◆ **What you are asked to do**: I'd like every line from the material below that has "TOKEN" in it.

◆ **Recorded information**:

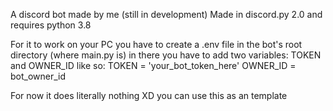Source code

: A discord bot made by me (still in development)
Made in discord.py 2.0 and requires python 3.8

For it to work on your PC you have to create a .env file in the bot's root directory (where main.py is)
in there you have to add two variables: TOKEN and OWNER_ID like so:
TOKEN = 'your_bot_token_here'
OWNER_ID = bot_owner_id

For now it does literally nothing XD you can use this as an template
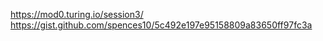 https://mod0.turing.io/session3/
https://gist.github.com/spences10/5c492e197e95158809a83650ff97fc3a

◆ **Exercise answer**:
in there you have to add two variables: TOKEN and OWNER_ID like so:
TOKEN = 'your_bot_token_here'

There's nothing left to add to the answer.